Ireland were overwhelmed 57-15 at Twickenham on Saturday in a victory that sent records tumbling as a highest number of tries and points scored against their Six Nations rivals also contributed to the greatest winning margin.
A mighty performance issued a statement with one last warm-up Test remaining – against Italy in Newcastle on Friday week – before the squad departs for Japan on September 8.
Having been involved in four previous World Cups, Jones compares preparation for the tournament to climbing a mountain.
And critical to reaching their current position has been the social events held at a recent training camp in Treviso that may have seen Mike Brown and Ben Te’o lock horns, but was invaluable for others.
“You have ideas in your head but you never know exactly where you need to be because you don’t know where the opposition are,” Jones said.
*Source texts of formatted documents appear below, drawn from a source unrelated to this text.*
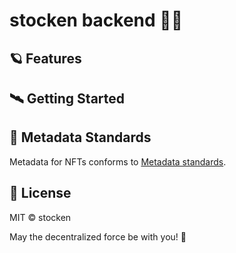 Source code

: # stocken backend 🚀🌌

## 🪐 Features

## 🛰️ Getting Started

## 🌌 Metadata Standards

Metadata for NFTs conforms to [Metadata standards](https://docs.opensea.io/docs/metadata-standards).


## 📡 License

MIT © stocken

May the decentralized force be with you! 🌌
“If we’re at the bottom of Mount Everest, we’ve got to plan to be at base camp three by now, but if everyone else is at base camp five, then your plan is wrong.
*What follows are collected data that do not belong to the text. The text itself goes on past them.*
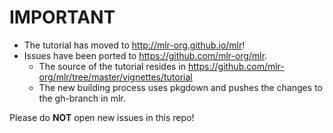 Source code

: # IMPORTANT

* The tutorial has moved to http://mlr-org.github.io/mlr!
* Issues have been ported to https://github.com/mlr-org/mlr.
  * The source of the tutorial resides in https://github.com/mlr-org/mlr/tree/master/vignettes/tutorial
  * The new building process uses pkgdown and pushes the changes to the gh-branch in mlr.
  
Please do **NOT** open new issues in this repo!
“You’ve got to keep evaluating, keep looking. The only thing you do know is that you’ve got to keep going forward and that’s hard.
“It’s like climbing a mountain, the higher you get, the more uncomfortable it gets, the ground gets shaky, your ears start to burn, your nose starts to run.
“And that’s where we’re getting into that territory because we’ve got to push it forward again.
“For an England side that is quite a difficult thing because you’ve got 12 clubs that all have different philosophies and the players are employed by the clubs. If someone pays you money, you’re loyal to that club.
“To have time together as a team and for them to work out differences for a better relationship is massive for us.”
England return to Treviso this week for the second of their two ‘heat camps’, which Jones insists will be like a “mini pre-season” as he prepares to raise the intensity once more, declaring “it’s the only way we can get better”.
An eight-try demolition of Ireland – considered fellow title contenders – has set minds racing over what could unfold this autumn, but number eight Billy Vunipola knows what must happen next to justify the hype.
“I would like to see that performance away from home. That is the biggest thing for me. I have said it to Eddie in the changing rooms,” Vunipola said.
“It’s something we need to start doing away from Twickenham. That is the biggest challenge next, going to Japan and doing it away from all our fans and the comforts of our home changing room.
“Our next game is against Italy but our biggest game is against Tonga. We need to put out performances like Ireland more consistently.”